A peace agreement between the Israelis and Palestinians was signed Thursday – at least in a simulation.
Ninety Israeli, Palestinian and 11th grade Eastern Mediterranean International Boarding School (EMIS) students from 21 countries – including Rwanda, Indonesia, Poland, Guatemala, Brazil, China, Vietnam, Armenia, America, Italy, Spain, Russia, Ukraine, Afghanistan and Hungary – participated on Wednesday and Thursday in marathon “peace talks” at HaKfar HaYarok, a youth village in located in southern Ramat HaSharon region.
“It was exhausting,” said Israeli Itai Kali Levy, age 16.
He described hours of back and forth around the negotiating table.
“We revisited the same points over and over and sometimes there were unintentional escalations, but we got through it,” he said. “It was a once-in-a-lifetime experience.”
The simulation was divided into two tracks. The first track was meant to establish negotiations to arrive at an agreement, while the second track helped the students explore and develop new ideas and principles, be creative and think out-of-the-box. Negotiations ran from 8:30 on Wednesday morning until 11 a.m. on Thursday, with small breaks.
The peace talks simulation is the culmination of an intensive course and workshop in peace mediation and conflict resolution that the students have taken over the past few months.
There were three negotiating tables and three different agreements.
This is the third year of what has become an annual program run by the Leon Charney Resolution Center
, named for the late Leon Charney, a prominent lawyer, author, broadcaster and former adviser to, among others, President Jimmy Carter, Prime Minister Yitzhak Rabin and President Ezer Weizman. Charney played an important role in the Camp David Peace Accords, which led to the peace treaty between Israel and Egypt. The student negotiations are modeled after Charney’s methods, according to his wife Tzili Charney, who founded the center.
The Charney center runs simulations
at regular intervals across the country, but the negotiations with EMIS are unique because students come from all over the world to live and study together. Dr. Sapir Handelman, who facilitated the simulation, said having the international school students around the table brings more creative ideas that the Israeli and Palestinians often cannot think of because they live the conflict every day.
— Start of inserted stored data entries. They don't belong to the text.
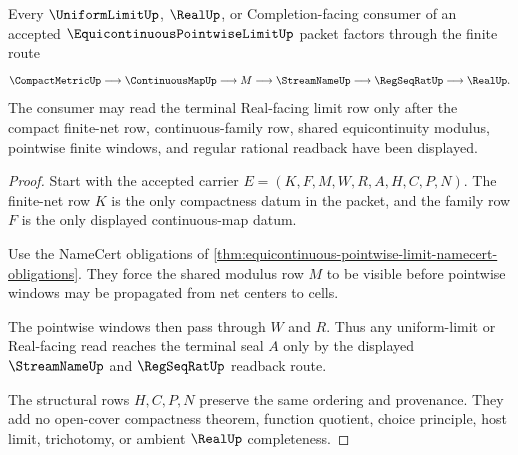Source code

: \begin{theorem}
\label{thm:equicontinuous-pointwise-limit-finite-net-route}
Every $\UniformLimitUp$, $\RealUp$, or Completion-facing consumer of an accepted $\EquicontinuousPointwiseLimitUp$ packet factors through the finite route
$$
\CompactMetricUp\longrightarrow \ContinuousMapUp\longrightarrow M\longrightarrow \StreamNameUp\longrightarrow \RegSeqRatUp\longrightarrow \RealUp .
$$
The consumer may read the terminal Real-facing limit row only after the compact finite-net row, continuous-family row, shared equicontinuity modulus, pointwise finite windows, and regular rational readback have been displayed.
\end{theorem}
\begin{proof}
Start with the accepted carrier $E=(K,F,M,W,R,A,H,C,P,N)$. The finite-net row $K$ is the only compactness datum in the packet, and the family row $F$ is the only displayed continuous-map datum.

Use the NameCert obligations of \autoref{thm:equicontinuous-pointwise-limit-namecert-obligations}. They force the shared modulus row $M$ to be visible before pointwise windows may be propagated from net centers to cells.

The pointwise windows then pass through $W$ and $R$. Thus any uniform-limit or Real-facing read reaches the terminal seal $A$ only by the displayed $\StreamNameUp$ and $\RegSeqRatUp$ readback route.

The structural rows $H,C,P,N$ preserve the same ordering and provenance. They add no open-cover compactness theorem, function quotient, choice principle, host limit, trichotomy, or ambient $\RealUp$ completeness.
\end{proof}




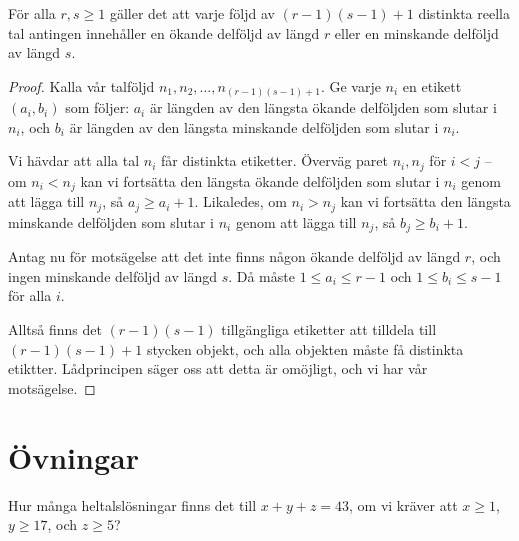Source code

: \documentclass[nobib]{tufte-handout}
\begin{document}
\begin{theorem}
  För alla $r,s \geq 1$ gäller det att varje följd av $(r-1)(s-1) + 1$ distinkta reella tal antingen innehåller en ökande delföljd av längd $r$ eller en minskande delföljd av längd $s$.

  \begin{proof}
    Kalla vår talföljd $n_1, n_2, \ldots, n_{(r-1)(s-1)+1}$. Ge varje $n_i$ en etikett $(a_i, b_i)$ som följer: $a_i$ är längden av den längsta ökande delföljden som slutar i $n_i$, och $b_i$ är längden av den längsta minskande delföljden som slutar i $n_i$.

    Vi hävdar att alla tal $n_i$ får distinkta etiketter. Överväg paret $n_i, n_j$ för $i < j$ -- om $n_i < n_j$ kan vi fortsätta den längsta ökande delföljden som slutar i $n_i$ genom att lägga till $n_j$, så $a_j \geq a_i + 1$. Likaledes, om $n_i > n_j$ kan vi fortsätta den längsta minskande delföljden som slutar i $n_i$ genom att lägga till $n_j$, så $b_j \geq b_i + 1$.

    Antag nu för motsägelse att det inte finns någon ökande delföljd av längd $r$, och ingen minskande delföljd av längd $s$. Då måste $1 \leq a_i \leq r-1$ och $1\leq b_i \leq s-1$ för alla $i$.

    Alltså finns det $(r-1)(s-1)$ tillgängliga etiketter att tilldela till $(r-1)(s-1) + 1$ stycken objekt, och alla objekten måste få distinkta etiktter. Lådprincipen säger oss att detta är omöjligt, och vi har vår motsägelse.
  \end{proof}
\end{theorem}


\newpage

\section{Övningar}

\begin{xca}
  Hur många heltalslösningar finns det till $x + y + z = 43$, om vi kräver att $x \geq 1$, $y \geq 17$, och $z \geq 5$?
\end{xca}
\end{document}
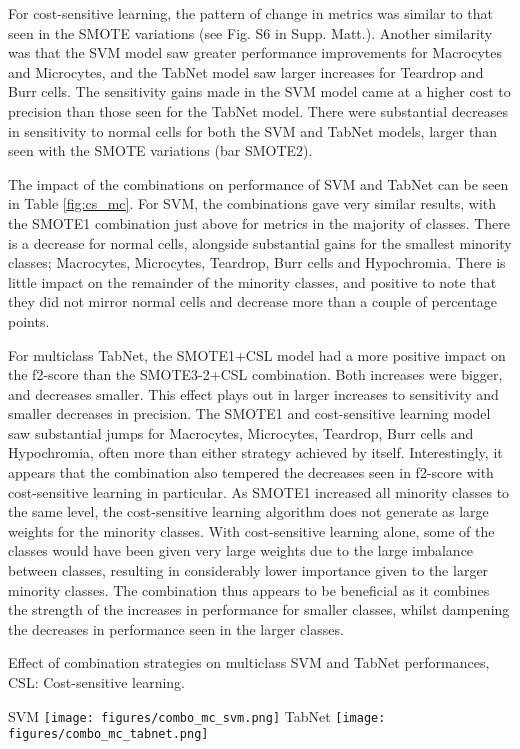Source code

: \documentclass[final,5p,times,twocolumn,authoryear]{elsarticle}
\begin{document}
For cost-sensitive learning, the pattern of change in metrics was similar to that seen in the SMOTE variations (see Fig. S6 in Supp. Matt.). Another similarity was that the SVM model saw greater performance improvements for Macrocytes and Microcytes, and the TabNet model saw larger increases for Teardrop and Burr cells. The sensitivity gains made in the SVM model came at a higher cost to precision than those seen for the TabNet model. There were substantial decreases in sensitivity to normal cells for both the SVM and TabNet models, larger than seen with the SMOTE variations (bar SMOTE2).

The impact of the combinations on performance of SVM and TabNet can be seen in Table \ref{fig:cs_mc}. For SVM, the combinations gave very similar results, with the SMOTE1 combination just above for metrics in the majority of classes. There is a decrease for normal cells, alongside substantial gains for the smallest minority classes; Macrocytes, Microcytes, Teardrop, Burr cells and Hypochromia. There is little impact on the remainder of the minority classes, and positive to note that they did not mirror normal cells and decrease more than a couple of percentage points.

For multiclass TabNet, the SMOTE1+CSL model had a more positive impact on the f2-score than the SMOTE3-2+CSL combination. Both increases were bigger, and decreases smaller. This effect plays out in larger increases to sensitivity and smaller decreases in precision.
The SMOTE1 and cost-sensitive learning model saw substantial jumps for Macrocytes, Microcytes, Teardrop, Burr cells and Hypochromia, often more than either strategy achieved by itself. Interestingly, it appears that the combination also tempered the decreases seen in f2-score with cost-sensitive learning in particular. As SMOTE1 increased all minority classes to the same level, the cost-sensitive learning algorithm does not generate as large weights for the minority classes. With cost-sensitive learning alone, some of the classes would have been given very large weights due to the large imbalance between classes, resulting in considerably lower importance given to the larger minority classes. The combination thus appears to be beneficial as it combines the strength of the increases in performance for smaller classes, whilst dampening the decreases in performance seen in the larger classes.


\begin{table}[t!]
	\caption[CS mc combo]{Effect of combination strategies on multiclass SVM and TabNet performances, CSL: Cost-sensitive learning.}
	\centering
	{\footnotesize SVM }
	\texttt{[image: figures/combo\_mc\_svm.png]}
	{\footnotesize TabNet}
	\texttt{[image: figures/combo\_mc\_tabnet.png]}
	\label{fig:cs_mc}
\end{table}
\end{document}
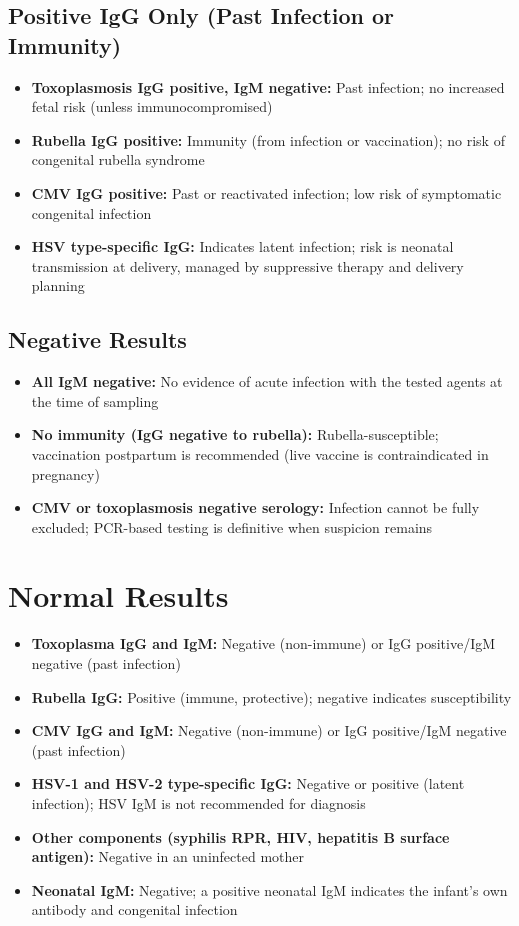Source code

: \subsection*{Positive IgG Only (Past Infection or Immunity)}
\begin{itemize}
  \item \textbf{Toxoplasmosis IgG positive, IgM negative:} Past infection; no increased fetal risk (unless immunocompromised)
  \item \textbf{Rubella IgG positive:} Immunity (from infection or vaccination); no risk of congenital rubella syndrome
  \item \textbf{CMV IgG positive:} Past or reactivated infection; low risk of symptomatic congenital infection
  \item \textbf{HSV type-specific IgG:} Indicates latent infection; risk is neonatal transmission at delivery, managed by suppressive therapy and delivery planning
\end{itemize}

\subsection*{Negative Results}
\begin{itemize}
  \item \textbf{All IgM negative:} No evidence of acute infection with the tested agents at the time of sampling
  \item \textbf{No immunity (IgG negative to rubella):} Rubella-susceptible; vaccination postpartum is recommended (live vaccine is contraindicated in pregnancy)
  \item \textbf{CMV or toxoplasmosis negative serology:} Infection cannot be fully excluded; PCR-based testing is definitive when suspicion remains
\end{itemize}

\section*{Normal Results}
\begin{itemize}
  \item \textbf{Toxoplasma IgG and IgM:} Negative (non-immune) or IgG positive/IgM negative (past infection)
  \item \textbf{Rubella IgG:} Positive (immune, protective); negative indicates susceptibility
  \item \textbf{CMV IgG and IgM:} Negative (non-immune) or IgG positive/IgM negative (past infection)
  \item \textbf{HSV-1 and HSV-2 type-specific IgG:} Negative or positive (latent infection); HSV IgM is not recommended for diagnosis
  \item \textbf{Other components (syphilis RPR, HIV, hepatitis B surface antigen):} Negative in an uninfected mother
  \item \textbf{Neonatal IgM:} Negative; a positive neonatal IgM indicates the infant's own antibody and congenital infection
\end{itemize}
The idea, he explained, is that “without people there is no peace; the leadership has problems.”
He said the students dealt with key issues, such as the status of Jerusalem, refugees and borders.
“The idea is not to demean each other and not to hash out historical debates,” Handelman explained. “For example, the refugee problem has to be solved. But we don’t have to hash out whether the Palestinians were deported or if they left. We cannot judge the truth.”
Ultimately, both the Israeli and Palestinian students begin to see the world more through each other’s eyes, he added.
Next Monday, the Charney center will carry out the largest ever Israeli-Palestinian congress of students to be held in the region. Some 100 Israeli and Palestinian university students and 50 Israeli and Palestinian high school students will negotiate trust-building measures at the Students House at University of Haifa. That simulation will be held in cooperation with Minds of Peace. Students will either be enrolled at the university, at the Ort Binyamina high school, or at one of several schools throughout the West Bank.
Handelman said that the EMIS and Haifa University simulations are important steps toward what he hopes will be the establishment of an Israeli-Palestinian Public Negotiating Congress, a peacemaking institution – one for adults and one for students – that will come together a few times a year in dialogue, especially when there are escalations, to help reach solutions.
Charney said that she does not expect overnight results – “it is a process.” She hopes that when the students grow up, they become responsible citizens, voters and ultimately game-changers.
“I don’t expect it to affect everything right away, it will take a generation if not more,” she said. “But we don’t lose hope. There is always a thin line between reality and hope.”
“But It is important to keep the dialogue open and never fall asleep,” she continued.
Kristen Hanania, 17, from Ramallah, said she believes this work will make a difference. She said she will bring what she learned back to her family and try to open their minds, too.
“In school in Palestine, they teach you the Palestinian perspective and we don’t get the Israeli perspective,” Hanania said. “Now, I can go back and tell my parents and friends something new, something that they need to know. It is pretty educational.”